Kampf dem Asthma: Moderne Kortisonsprays wirken gezielt in Bron­chien und Lunge

Image Source/ RYF

Es sieht nach Notfall aus – für Eltern ist es oft ein Schock, wenn ihre Kleinen plötzlich nach Luft schnappen, weil sich ihre Bronchien verengen. Asthma: Das klingt nach lebenslangem Leiden, nach täglicher Bedrohung. Wie gut, dass sich für kleine Patienten in den letzten Jahren viel getan hat.

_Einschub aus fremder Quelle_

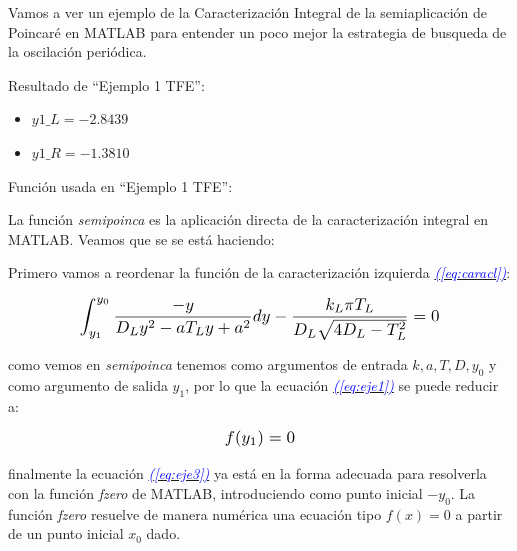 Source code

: \documentclass[12pt,a4paper]{report} %
\newcommand{\eref}[1]{\hyperref[#1]{\textcolor{blue}{\textit{(\ref*{#1})}}}}
\begin{document}
	\vspace{0.5cm} Vamos a ver un ejemplo de la Caracterización Integral de la semiaplicación de Poincaré en MATLAB para entender un poco mejor la estrategia de busqueda de la oscilación periódica.
	
	\vspace{1cm}
	
	\vspace{0.5cm}\noindent Resultado de ``Ejemplo 1 TFE'':
	\begin{itemize}
		\item $y1\_L=-2.8439$
		\item $y1\_R=-1.3810$
	\end{itemize}
	
	\vspace{1cm}\noindent Función usada en ``Ejemplo 1 TFE'':
	\vspace{0.5cm}
	
	\newpage
	
	La función \textit{semipoinca} es la aplicación directa de la caracterización integral en MATLAB. Veamos que se se está haciendo:
	
	\vspace{0.5cm}\noindent Primero vamos a reordenar la función de la caracterización izquierda \eref{eq:caracl}:
	
	\begin{equation}
			\label{eq:eje1}
		\scalebox{1.2}{$\displaystyle
		\begin{gathered}
			\int_{y_1}^{y_0}\frac{-y}{D_Ly^2-aT_Ly+a^2}dy-\frac{k_L\pi T_L}{D_L\sqrt{4D_L-T_L^2}}=0
		\end{gathered}
			$}
	\end{equation}\smallskip
	
	\noindent como vemos en \textit{semipoinca} tenemos como argumentos de entrada $k,a,T,D,y_0$ y como argumento de salida $y_1$, por lo que la ecuación \eref{eq:eje1} se puede reducir a:
	
		\begin{equation}
		\label{eq:eje3}
		\scalebox{1.2}{$\displaystyle
				f(y_1)=0
			$}
	\end{equation}\smallskip
	
	\noindent finalmente la ecuación \eref{eq:eje3} ya está en la forma adecuada para resolverla con la función \textit{fzero} de MATLAB, introduciendo como punto inicial $-y_0$. La función \textit{fzero} resuelve de manera numérica una ecuación tipo $f(x)=0$ a partir de un punto inicial $x_0$ dado.
	
\end{document}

Gereizte Bronchien verbunden mit Luftnot: "Darunter leiden sehr viele kleine Kinder", erklärt Ex­perte Philippe Stock, Leitender Arzt Pädiatrie und Stellvertretender Ärztlicher Direktor im Altonaer Kinderkrankenhaus. Zum Glück wächst sich das Problem oft aus, auch, weil das Immunsystem stabiler wird. In vielen Fällen verschwinden die Bron­chialprobleme um die Vorschulzeit. Von echtem ­Asthma sprechen Experten erst ab dem Schulalter.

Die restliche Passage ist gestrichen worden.